*Task to carry out:* Would you return exactly the lines from the top of the data below through the one containing "the local network, controlled", leaving out the pictures?

*Pictures paired with source code:*
◇ ◇ ◇ ◇

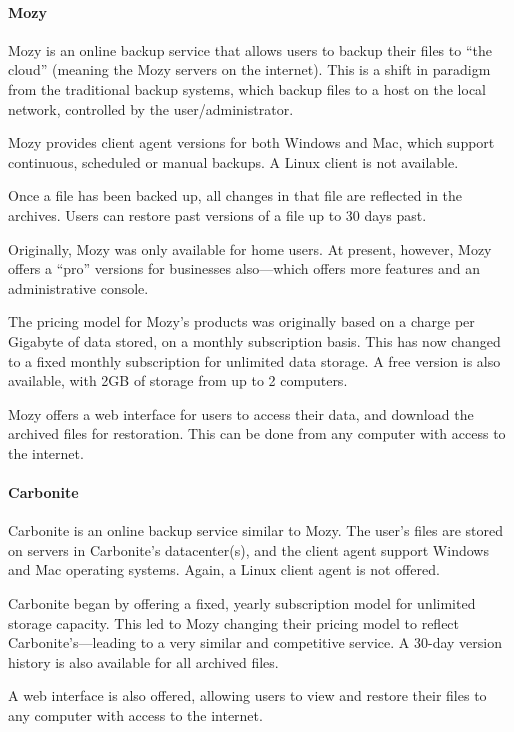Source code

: \paragraph{Mozy}

Mozy is an online backup service that allows users to backup their files to
``the cloud'' (meaning the Mozy servers on the internet). This is a shift in
paradigm from the traditional backup systems, which backup files to a host on
the local network, controlled by the user/administrator.

Mozy provides client agent versions for both Windows and Mac, which support
continuous, scheduled or manual backups. A Linux client is not available.

Once a file has been backed up, all changes in that file are reflected in the
archives. Users can restore past versions of a file up to 30 days past.

Originally, Mozy was only available for home users. At present, however, Mozy
offers a ``pro'' versions for businesses also---which offers more features and
an administrative console.

The pricing model for Mozy's products was originally based on a charge per
Gigabyte of data stored, on a monthly subscription basis. This has now changed
to a fixed monthly subscription for unlimited data storage. A free version is
also available, with 2GB of storage from up to 2 computers.

Mozy offers a web interface for users to access their data, and download the
archived files for restoration. This can be done from any computer with access
to the internet.

\paragraph{Carbonite}

Carbonite is an online backup service similar to Mozy. The user's files are
stored on servers in Carbonite's datacenter(s), and the client agent support
Windows and Mac operating systems. Again, a Linux client agent is not offered.

Carbonite began by offering a fixed, yearly subscription model for unlimited
storage capacity. This led to Mozy changing their pricing model to reflect
Carbonite's---leading to a very similar and competitive service. A 30-day
version history is also available for all archived files.

A web interface is also offered, allowing users to view and restore their files
to any computer with access to the internet.

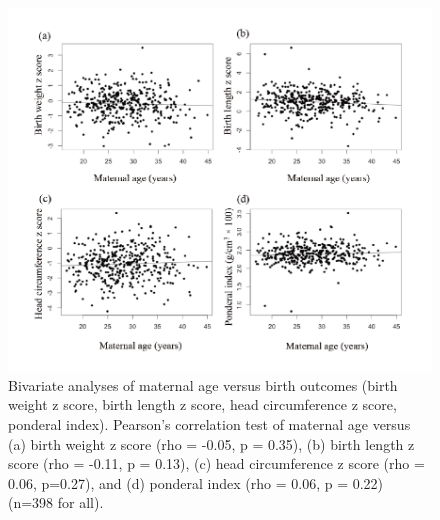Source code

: \begin{figure}
  \centering
    \label{fig:Fig328}
  \includegraphics[scale=1]{Figures/Fig328.pdf}
  \caption[Bivariate analyses of maternal age versus birth outcomes (birth weight z score, birth length z score, head circumference z score, ponderal index)]{Bivariate analyses of maternal age versus birth outcomes (birth weight z score, birth length z score, head circumference z score, ponderal index). Pearson's correlation test of maternal age versus (a) birth weight z score (rho = -0.05, p = 0.35), (b) birth length z score (rho = -0.11, p = 0.13), (c) head circumference z score (rho = 0.06, p=0.27), and (d) ponderal index (rho = 0.06, p = 0.22) (n=398 for all).}
\end{figure}


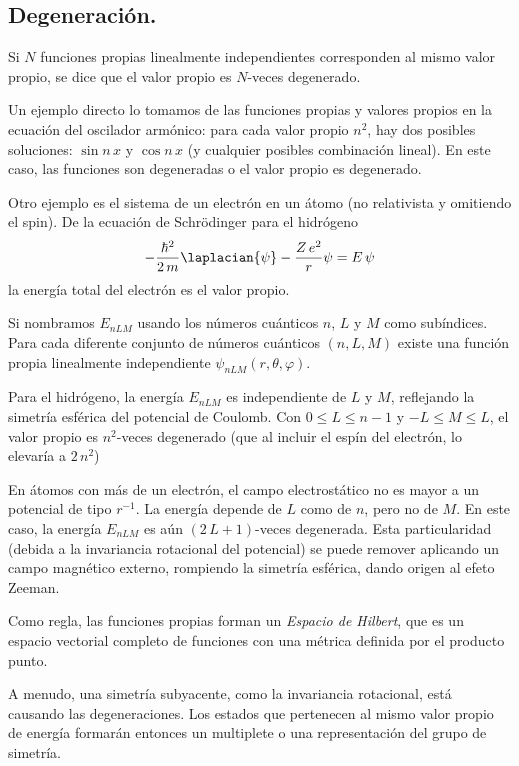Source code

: \subsection{Degeneración.}
Si $N$ funciones propias linealmente independientes corresponden al mismo valor propio, se dice que el valor propio es $N$-veces degenerado.
\par
Un ejemplo directo lo tomamos de las funciones propias y valores propios en la ecuación del oscilador armónico: para cada valor propio $n^{2}$, hay dos posibles soluciones: $\sin n \, x$ y $\cos n \, x$ (y cualquier posibles combinación lineal). En este caso, las funciones son degeneradas o el valor propio es degenerado.
\par
Otro ejemplo es el sistema de un electrón en un átomo (no relativista y omitiendo el spin). De la ecuación de Schrödinger para el hidrógeno
\begin{align*}
- \dfrac{\hbar^{2}}{2 \, m} \laplacian{\psi} - \dfrac{Z \, e^{2}}{r} \psi =  E \, \psi
\end{align*}
la energía total del electrón es el valor propio.
\par
Si nombramos $E_{nLM}$ usando los números cuánticos $n$, $L$ y $M$ como subíndices. Para cada diferente conjunto de números cuánticos $(n, L, M)$ existe una función propia linealmente independiente $\psi_{nLM}(r,\theta, \varphi)$.
\par
Para el hidrógeno, la energía $E_{nLM}$ es independiente de $L$ y $M$, reflejando la simetría esférica del potencial de Coulomb. Con $0 \leq L \leq n-1$ y $-L \leq M \leq L$, el valor propio es $n^{2}$-veces degenerado (que al incluir el espín del electrón, lo elevaría a $2 \, n^{2}$)
\par
En átomos con más de un electrón, el campo electrostático no es mayor a un potencial de tipo $r^{-1}$. La energía depende de $L$ como de $n$, pero no de $M$. En este caso, la energía $E_{nLM}$ es aún $(2 \, L + 1)$-veces degenerada. Esta particularidad (debida a la invariancia rotacional del potencial) se puede remover aplicando un campo magnético externo, rompiendo la simetría esférica, dando origen al efeto Zeeman.
\par
Como regla, las funciones propias forman un \emph{Espacio de Hilbert}, que es un espacio vectorial completo de funciones con una métrica definida por el producto punto.
\par
A menudo, una simetría subyacente, como la invariancia rotacional, está causando las degeneraciones. Los estados que pertenecen al mismo valor propio de energía formarán entonces un multiplete o una representación del grupo de simetría.
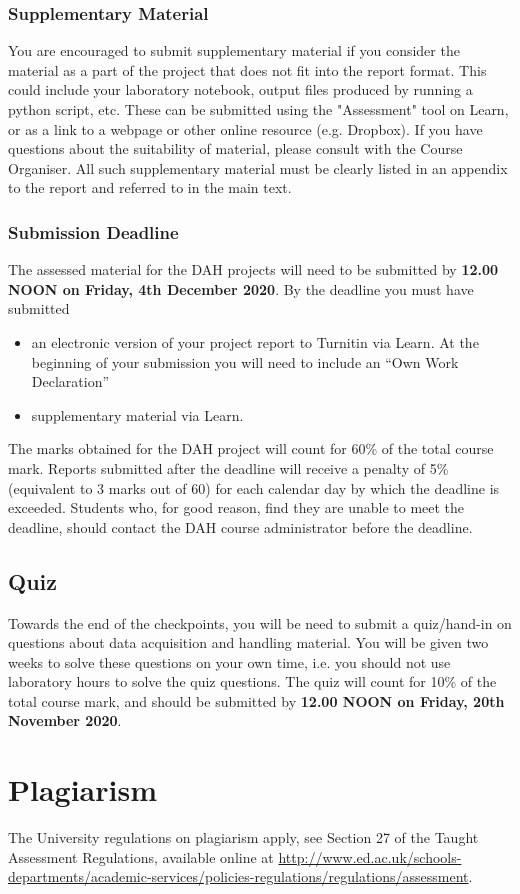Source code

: \subsubsection{Supplementary Material}

You are encouraged to submit supplementary material if you consider the material as a part of the project that does not fit into the report format. 
This could include your laboratory notebook, output files produced by running a python script, etc.
These can be submitted using the "Assessment" tool on Learn, or as a link to a webpage or other online resource (e.g. Dropbox).
If you have questions about the suitability of material, please consult with the Course Organiser.
All such supplementary material must be clearly listed in an appendix to the report and referred to in the main text. 

\newpage
\subsubsection{Submission Deadline}

The assessed material for the DAH projects will need to be submitted by {\bf 12.00 NOON on Friday, 4th December 2020}. By the deadline you must have submitted 
\begin{itemize}
\item an electronic version of your project report to Turnitin via Learn. At the beginning of your submission you will need to include an ``Own Work Declaration''
\item supplementary material via Learn. %
\end{itemize}
The marks obtained for the DAH project will count for 60\% of the total course mark. 
Reports submitted after the deadline will receive a penalty of 5\% (equivalent to 3 marks out of 60) for each calendar day by which the deadline is exceeded.
Students who, for good reason, find they are unable to meet the deadline, should contact the DAH course administrator before the deadline.

\subsection{Quiz}

Towards the end of the checkpoints, you will be need to submit a quiz/hand-in on questions about data acquisition and handling material.
You will be given two weeks to solve these questions on your own time, i.e. you should not use laboratory hours to solve the quiz questions.
The quiz will count for 10\% of the total course mark, and should be submitted by {\bf 12.00 NOON on Friday, 20th November 2020}.

\section{Plagiarism}

The University regulations on plagiarism apply, see Section 27 of the Taught Assessment Regulations, available online at \url{http://www.ed.ac.uk/schools-departments/academic-services/policies-regulations/regulations/assessment}.
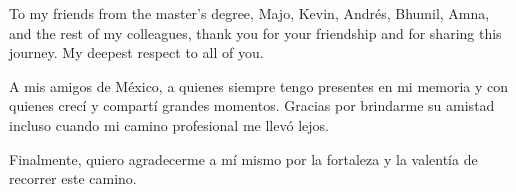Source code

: To my friends from the master’s degree, Majo, Kevin, Andrés, Bhumil, Amna, and the rest of my colleagues, thank you for your friendship and for sharing this journey. My deepest respect to all of you.

A mis amigos de México, a quienes siempre tengo presentes en mi memoria y con quienes crecí y compartí grandes momentos. Gracias por brindarme su amistad incluso cuando mi camino profesional me llevó lejos.

Finalmente, quiero agradecerme a mí mismo por la fortaleza y la valentía de recorrer este camino.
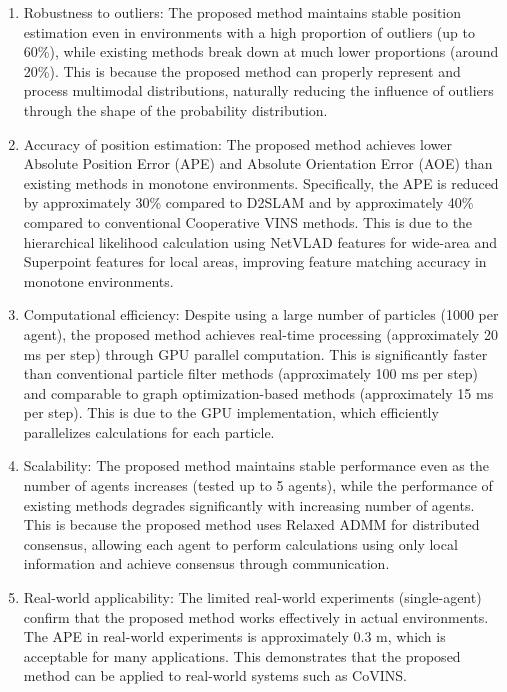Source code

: \documentclass[a4paper,fleqn,10pt,twocolumn]{SICE_ISCS}
\begin{document}
\begin{enumerate}
\item Robustness to outliers:
   The proposed method maintains stable position estimation even in environments with a high proportion of outliers (up to 60\%), while existing methods break down at much lower proportions (around 20\%). This is because the proposed method can properly represent and process multimodal distributions, naturally reducing the influence of outliers through the shape of the probability distribution.

\item Accuracy of position estimation:
   The proposed method achieves lower Absolute Position Error (APE) and Absolute Orientation Error (AOE) than existing methods in monotone environments. Specifically, the APE is reduced by approximately 30\% compared to D2SLAM and by approximately 40\% compared to conventional Cooperative VINS methods. This is due to the hierarchical likelihood calculation using NetVLAD features for wide-area and Superpoint features for local areas, improving feature matching accuracy in monotone environments.

\item Computational efficiency:
   Despite using a large number of particles (1000 per agent), the proposed method achieves real-time processing (approximately 20 ms per step) through GPU parallel computation. This is significantly faster than conventional particle filter methods (approximately 100 ms per step) and comparable to graph optimization-based methods (approximately 15 ms per step). This is due to the GPU implementation, which efficiently parallelizes calculations for each particle.

\item Scalability:
   The proposed method maintains stable performance even as the number of agents increases (tested up to 5 agents), while the performance of existing methods degrades significantly with increasing number of agents. This is because the proposed method uses Relaxed ADMM for distributed consensus, allowing each agent to perform calculations using only local information and achieve consensus through communication.

\item Real-world applicability:
   The limited real-world experiments (single-agent) confirm that the proposed method works effectively in actual environments. The APE in real-world experiments is approximately 0.3 m, which is acceptable for many applications. This demonstrates that the proposed method can be applied to real-world systems such as CoVINS.
\end{enumerate}
\end{document}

◇ ◇ ◇ ◇

*Answer to the problem:*
Source code

: \paragraph{Mozy}

Mozy is an online backup service that allows users to backup their files to
``the cloud'' (meaning the Mozy servers on the internet). This is a shift in
paradigm from the traditional backup systems, which backup files to a host on
the local network, controlled by the user/administrator.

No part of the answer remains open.